A Five Year Beer Project Has Come to an End
Five years ago I bought Nils Oscars Julöl (Christmas Beer). They say that this particular beer will get better with time and recommend you to age it for five years before popping it open.
At the time, five years ago, I figured that it would be interesting to not only store a bottle for five years but also see what difference it actually does.
I took the one bottle I had, this was the year 2003, and put it in a dark cabinet at home.
The year after, 2004 that is, I bought a second bottle and put it next to the other one in the cabinet. I now had a one year old beer and one that was freshly made. I kept on doing this until this year. This should have given me a total of six bottles but unfortunately I missed 2005 so I only had five.

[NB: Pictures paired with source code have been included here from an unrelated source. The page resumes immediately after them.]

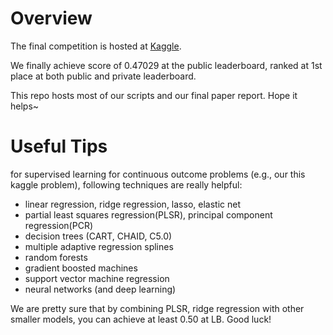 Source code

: # Overview

The final competition is hosted at [Kaggle](https://www.kaggle.com/c/cs5785-fall18-final).

We finally achieve score of 0.47029 at the public leaderboard, ranked at 1st place at both public and private leaderboard. 

This repo hosts most of our scripts and our final paper report. Hope it helps~

# Useful Tips

for supervised learning for continuous outcome problems (e.g., our this kaggle problem), following techniques are really helpful:

- linear regression, ridge regression, lasso, elastic net
- partial least squares regression(PLSR), principal component regression(PCR)
- decision trees (CART, CHAID, C5.0)
- multiple adaptive regression splines
- random forests
- gradient boosted machines
- support vector machine regression
- neural networks (and deep learning)

We are pretty sure that by combining PLSR, ridge regression with other smaller models, you can achieve at least 0.50 at LB. Good luck!
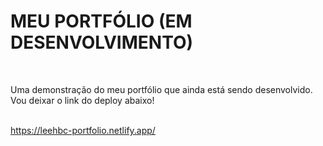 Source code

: <h1>MEU PORTFÓLIO (EM DESENVOLVIMENTO)</h1>
<br/>
<p>Uma demonstração do meu portfólio que ainda está sendo desenvolvido. Vou deixar o link do deploy abaixo!</p>
<br/>
<a href="https://leehbc-portfolio.netlify.app/">https://leehbc-portfolio.netlify.app/</a>
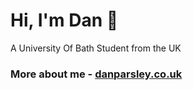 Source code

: # Hi, I'm Dan 👋  
A University Of Bath Student from the UK

### More about me - [danparsley.co.uk](http://danparsley.co.uk/)


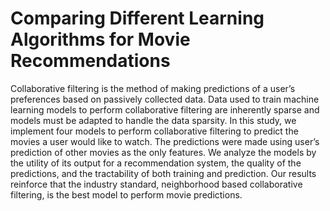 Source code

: # Comparing Different Learning Algorithms for Movie Recommendations




Collaborative filtering is the method of making predictions of a user’s preferences based on passively collected data. Data used to train machine learning models to perform collaborative filtering are inherently sparse and models must be adapted to handle the data sparsity. In this study, we implement four models to perform collaborative filtering to predict the movies a user would like to watch. The predictions were made using user’s prediction of other movies as the only features. We analyze the models by the utility of its output for a recommendation system, the quality of the predictions, and the tractability of both training and prediction. Our results reinforce
that the industry standard, neighborhood based collaborative filtering, is the best model to perform movie predictions.
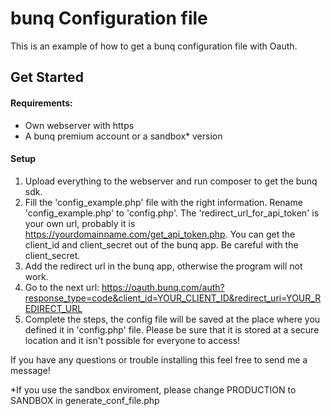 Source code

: # bunq Configuration file

This is an example of how to get a bunq configuration file with Oauth.
## Get Started
#### Requirements:
- Own webserver with https
- A bunq premium account or a sandbox* version

#### Setup
1. Upload everything to the webserver and run composer to get the bunq sdk.
2. Fill the 'config_example.php' file with the right information. Rename 'config_example.php' to 'config.php'. The 'redirect_url_for_api_token' is your own url, probably it is https://yourdomainname.com/get_api_token.php. You can get the client_id and client_secret out of the bunq app. Be careful with the client_secret.
3. Add the redirect url in the bunq app, otherwise the program will not work.
4. Go to the next url: https://oauth.bunq.com/auth?response_type=code&client_id=YOUR_CLIENT_ID&redirect_uri=YOUR_REDIRECT_URL
5. Complete the steps, the config file will be saved at the place where you defined it in 'config.php' file. Please be sure that it is stored at a secure location and it isn't possible for everyone to access!

If you have any questions or trouble installing this feel free to send me a message!

*If you use the sandbox enviroment, please change PRODUCTION to SANDBOX in generate_conf_file.php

This year it was time to try them out and compare them to one another.
I realise that the comparison isn’t perfect. The recipe has been altered a bit over the years and the ingredients can give the beer a slightly different taste each year much the same like wine where the weather will affect the final product. Despite of the above it is essentially the same beer and the basic flavours of it shouldn’t change much from year to year.
Any way, time to drink some beer.
I tried them all at the same time so the alcohol wouldn’t change the last couple of beers so I took five glasses and poured each beer it it’s own glass.
The difference between them was very easy to distinguish: the older the sweeter. The youngest beer had distinct burnt flavour, as did the one from last year but it wasn’t as raw as the first. As I tried the older beers one by one they got sweeter and with the last one, the one from 2003, the sweetness had completely taken over the burnt flavour I felt in the youngest.
My favourite was the four year old from 2004. The sweetness dominated but there was still a hint of burnt caramel somewhere in it. Lovely.
At the end I brought out some nice dark chocolate to go with the beer and that really doubled the pleasure of drinking them.
What I’ll do from this year on is to always have a four year old in the cabinet that I’ll bring out on Christmas. It’ll take me three more years to get there since all I have right now is a bottle from 2007 but it’s well worth the wait.